The University of Denver’s Lamont School of Music is known as one of the top music schools in the world, producing award-winning musicians, composers and researchers.  

Lamont was founded in 1924 as a private academy by Florence Lamont Hinman, a renowned voice teacher from Michigan. Under her direction, the school flourished, earning state accreditation in 1925 to grant bachelor’s, master’s, and doctoral degrees in music. Originally located at 1170 Sherman St., it merged with the University of Denver in 1941 and moved to the Brown Mansion at 9th and Grant streets. Hinman led the school until her retirement in 1952, after which it relocated twice more under its second director, Roger Dexter Fee. 

Lamont School of Music founder Florence Hinman.
Lamont School of Music founder Florence Hinman.

In 1985, the school moved again to Montview and Quebec, where it continued to expand. Led by its fifth director, F. Joseph Docksey, enrollment grew from 116 music majors in 1988 to 300 by 2007. In 2002, Lamont found its permanent home on the DU campus, becoming part of the new Robert and Judi Newman Center for the Performing Arts. In 2005, Lamont’s excellence was recognized with the Mayor’s Award for Excellence in the Arts, solidifying its position as a cornerstone of Denver’s cultural landscape. 

DU administrators dig into the dirt to mark the groundbreaking for the new Newman Center for the Performing Arts in the year 2000.
The groundbreaking for the Newman Center for the Performing Arts in the year 2000.
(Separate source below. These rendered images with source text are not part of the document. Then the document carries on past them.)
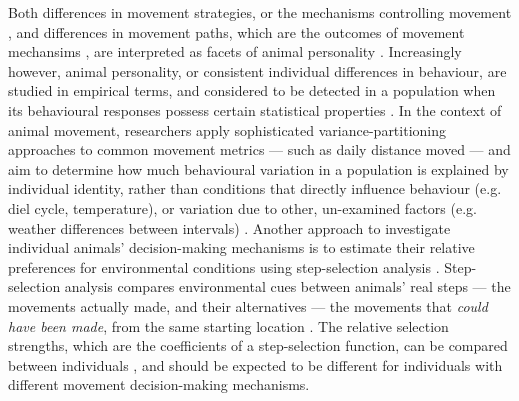     Both differences in movement strategies, or the mechanisms controlling movement \citep{spiegel2017}, and differences in movement paths, which are the outcomes of movement mechansims \citep{abrahms2017,hertel2021}, are interpreted as facets of animal personality \citep{sih2004,sih2004a}.
    Increasingly however, animal personality, or consistent individual differences in behaviour, are studied in empirical terms, and considered to be detected in a population when its behavioural responses possess certain statistical properties \citep{sanchez-tojar2021}.
    In the context of animal movement, researchers apply sophisticated variance-partitioning approaches to common movement metrics --- such as daily distance moved --- and aim to determine how much behavioural variation in a population is explained by individual identity, rather than conditions that directly influence behaviour (e.g. diel cycle, temperature), or variation due to other, un-examined factors (e.g. weather differences between intervals) \citep{hertel2020, hertel2019, hertel2021}.
    Another approach to investigate individual animals' decision-making mechanisms is to estimate their relative preferences for environmental conditions using step-selection analysis \citep[][see also resource selection analysis: \citealt{manly2007}]{fortin2005,thurfjell2014,avgar2016,signer2019,fieberg2021}.
    Step-selection analysis compares environmental cues between animals' real steps --- the movements actually made, and their alternatives --- the movements that \textit{could have been made}, from the same starting location \citep{thurfjell2014,fieberg2021}.
    The relative selection strengths, which are the coefficients of a step-selection function, can be compared between individuals \citep{thurfjell2014}, and should be expected to be different for individuals with different movement decision-making mechanisms.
In its ten decades of existence, the Lamont School of Music has grown from a modest conservatory into a school of national prominence. To celebrate this milestone anniversary, Lamont hosted a commemorative concert last November—with performances of works from the era of its founding—and commissioned new works by composers such as composer Sean Friar and jazz studies faculty member Remy Le Boeuf. 

Lamont by the numbers

16 Countries  

Lamont’s student body is made up of budding performers and music students from 43 states and 16 countries, who have plentiful opportunities to perform not only at Lamont but also at venues across Denver’s vibrant metropolitan arts scene. 

300 Performances 

Lamont students, faculty and visiting artists put on more than 300 concerts every year.  The Newman Center provides state-of-the-art recording facilities, allowing students to gain experience in music production and recording techniques. 
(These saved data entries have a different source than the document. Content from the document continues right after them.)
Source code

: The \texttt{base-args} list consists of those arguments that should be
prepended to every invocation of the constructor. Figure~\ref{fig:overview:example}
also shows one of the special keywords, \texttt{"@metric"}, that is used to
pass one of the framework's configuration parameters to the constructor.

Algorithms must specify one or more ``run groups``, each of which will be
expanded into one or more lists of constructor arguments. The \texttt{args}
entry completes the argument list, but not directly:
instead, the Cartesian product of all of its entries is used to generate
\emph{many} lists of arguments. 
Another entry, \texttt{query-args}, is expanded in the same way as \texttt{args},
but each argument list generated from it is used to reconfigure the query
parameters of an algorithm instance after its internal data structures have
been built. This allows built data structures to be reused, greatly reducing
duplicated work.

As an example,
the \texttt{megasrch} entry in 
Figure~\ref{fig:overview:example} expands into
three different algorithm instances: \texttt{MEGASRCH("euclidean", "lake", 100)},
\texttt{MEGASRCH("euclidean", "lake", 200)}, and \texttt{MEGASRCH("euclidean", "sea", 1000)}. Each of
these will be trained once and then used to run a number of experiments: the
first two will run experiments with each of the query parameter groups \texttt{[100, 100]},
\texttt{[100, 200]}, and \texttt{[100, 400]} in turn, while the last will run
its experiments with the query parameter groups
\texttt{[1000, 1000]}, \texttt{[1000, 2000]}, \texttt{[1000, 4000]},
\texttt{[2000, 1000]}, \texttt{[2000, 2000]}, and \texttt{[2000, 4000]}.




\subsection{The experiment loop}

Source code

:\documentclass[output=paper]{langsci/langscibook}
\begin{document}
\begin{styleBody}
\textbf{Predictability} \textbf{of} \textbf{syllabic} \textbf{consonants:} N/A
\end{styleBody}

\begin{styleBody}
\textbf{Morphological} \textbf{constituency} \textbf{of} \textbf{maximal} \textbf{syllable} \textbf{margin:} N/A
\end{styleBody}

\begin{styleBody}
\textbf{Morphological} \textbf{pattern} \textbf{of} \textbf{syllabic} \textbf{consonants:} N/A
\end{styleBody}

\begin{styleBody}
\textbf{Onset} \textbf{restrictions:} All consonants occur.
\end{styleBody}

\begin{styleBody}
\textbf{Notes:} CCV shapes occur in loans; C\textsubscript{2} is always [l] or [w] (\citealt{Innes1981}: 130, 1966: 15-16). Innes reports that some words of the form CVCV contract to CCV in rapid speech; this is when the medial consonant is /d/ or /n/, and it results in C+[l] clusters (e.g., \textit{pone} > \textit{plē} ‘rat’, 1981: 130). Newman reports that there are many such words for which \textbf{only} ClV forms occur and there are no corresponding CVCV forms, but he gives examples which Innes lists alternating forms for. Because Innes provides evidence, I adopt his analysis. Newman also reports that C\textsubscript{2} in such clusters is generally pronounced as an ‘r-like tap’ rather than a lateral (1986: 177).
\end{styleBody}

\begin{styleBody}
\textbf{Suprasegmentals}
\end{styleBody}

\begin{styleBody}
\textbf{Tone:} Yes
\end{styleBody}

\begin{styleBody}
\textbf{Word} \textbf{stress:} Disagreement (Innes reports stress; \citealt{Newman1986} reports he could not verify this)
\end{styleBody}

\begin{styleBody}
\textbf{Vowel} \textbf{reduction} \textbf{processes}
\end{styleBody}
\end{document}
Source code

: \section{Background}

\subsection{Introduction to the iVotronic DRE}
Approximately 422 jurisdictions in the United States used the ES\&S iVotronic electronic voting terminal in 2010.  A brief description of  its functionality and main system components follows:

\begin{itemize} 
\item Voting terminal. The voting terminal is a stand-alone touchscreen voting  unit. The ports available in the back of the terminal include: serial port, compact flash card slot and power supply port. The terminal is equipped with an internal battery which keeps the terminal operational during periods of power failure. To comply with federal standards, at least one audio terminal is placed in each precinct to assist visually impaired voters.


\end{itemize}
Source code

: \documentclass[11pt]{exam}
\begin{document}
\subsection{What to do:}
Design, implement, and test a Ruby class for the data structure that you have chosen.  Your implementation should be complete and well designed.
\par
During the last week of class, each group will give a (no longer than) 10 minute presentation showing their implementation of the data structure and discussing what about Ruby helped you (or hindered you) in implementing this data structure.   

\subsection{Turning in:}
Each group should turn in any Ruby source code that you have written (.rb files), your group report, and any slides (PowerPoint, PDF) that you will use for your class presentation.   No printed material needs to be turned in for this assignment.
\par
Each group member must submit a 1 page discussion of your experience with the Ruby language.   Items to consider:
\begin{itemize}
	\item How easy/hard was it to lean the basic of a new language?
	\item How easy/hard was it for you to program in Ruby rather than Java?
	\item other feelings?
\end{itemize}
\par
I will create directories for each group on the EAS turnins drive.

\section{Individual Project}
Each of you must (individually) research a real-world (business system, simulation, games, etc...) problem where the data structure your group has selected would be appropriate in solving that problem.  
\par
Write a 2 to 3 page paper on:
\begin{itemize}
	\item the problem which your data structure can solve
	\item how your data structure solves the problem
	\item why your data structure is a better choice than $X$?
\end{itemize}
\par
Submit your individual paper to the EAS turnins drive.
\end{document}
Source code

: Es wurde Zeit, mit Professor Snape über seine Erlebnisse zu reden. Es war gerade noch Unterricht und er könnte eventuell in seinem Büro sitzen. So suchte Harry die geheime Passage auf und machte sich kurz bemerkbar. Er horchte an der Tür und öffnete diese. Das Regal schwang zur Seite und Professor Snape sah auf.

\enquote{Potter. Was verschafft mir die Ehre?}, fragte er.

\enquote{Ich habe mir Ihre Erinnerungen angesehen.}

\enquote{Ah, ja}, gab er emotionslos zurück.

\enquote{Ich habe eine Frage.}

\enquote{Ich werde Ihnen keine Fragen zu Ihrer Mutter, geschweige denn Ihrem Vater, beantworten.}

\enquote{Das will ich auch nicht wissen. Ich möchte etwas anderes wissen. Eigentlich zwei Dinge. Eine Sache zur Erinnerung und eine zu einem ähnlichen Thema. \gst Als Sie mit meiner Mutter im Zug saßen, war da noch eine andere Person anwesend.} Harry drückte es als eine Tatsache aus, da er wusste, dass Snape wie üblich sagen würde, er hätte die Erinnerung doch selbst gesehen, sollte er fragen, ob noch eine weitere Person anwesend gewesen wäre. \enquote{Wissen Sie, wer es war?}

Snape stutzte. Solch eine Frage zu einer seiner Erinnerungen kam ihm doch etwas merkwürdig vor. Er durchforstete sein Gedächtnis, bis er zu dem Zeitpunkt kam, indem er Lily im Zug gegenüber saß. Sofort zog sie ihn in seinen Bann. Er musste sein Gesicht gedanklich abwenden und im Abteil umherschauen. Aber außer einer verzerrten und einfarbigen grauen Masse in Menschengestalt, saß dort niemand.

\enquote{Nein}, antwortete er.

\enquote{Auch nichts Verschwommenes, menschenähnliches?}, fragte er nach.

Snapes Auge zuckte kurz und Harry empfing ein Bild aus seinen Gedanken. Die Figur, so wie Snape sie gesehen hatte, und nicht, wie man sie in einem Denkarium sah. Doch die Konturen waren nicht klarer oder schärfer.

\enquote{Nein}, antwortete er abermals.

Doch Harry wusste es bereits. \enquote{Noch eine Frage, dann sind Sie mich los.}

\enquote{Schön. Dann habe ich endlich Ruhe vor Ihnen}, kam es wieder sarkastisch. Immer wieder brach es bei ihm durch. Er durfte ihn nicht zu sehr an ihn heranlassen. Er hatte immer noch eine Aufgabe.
The Newman Center has three world-renowned performance spaces: the June Swaner Gates Concert Hall, the Frederic C. Hamilton Family Recital Hall and the Elizabeth Eriksen Byron Theatre. 

4 Nominations 

Professor Remy LeBoeuf holds a saxophone.
Professor Remy Le Boeuf.

Composer, saxophonist and jazz professor Remy Le Boeuf has been nominated for Grammy awards four times. His music is rooted in the jazz tradition and overlaps into contemporary classical and indie-rock realms. Le Boeuf is also the founder and director of the jazz orchestra, Assembly of Shadows, as well as the chief conductor of the Nordkraft Big Band in Denmark. He also co-leads the experimental quintet Le Boeuf Brothers with his identical twin brother Pascal. 

6:1 Ratio 

The Lamont School of Music has a 6:1 student-to-faculty ratio, providing personalized attention to its students. They also limit enrollment to just 300 students and offer 25 large and small ensembles, catering to a variety of musical interests.   

18th Century  

The Spirituals Project is a community organization dedicated to preserving and revitalizing spirituals sung by enslaved Africans in America in the 18th and 19th centuries. Its choir has performed far and wide, including at a national conference on spirituals in 2013 as well as at a historic 2009 concert at Denver’s Ellie Caulkins Opera House in honor of Dr. Martin Luther King Jr.’s 80th birthday. 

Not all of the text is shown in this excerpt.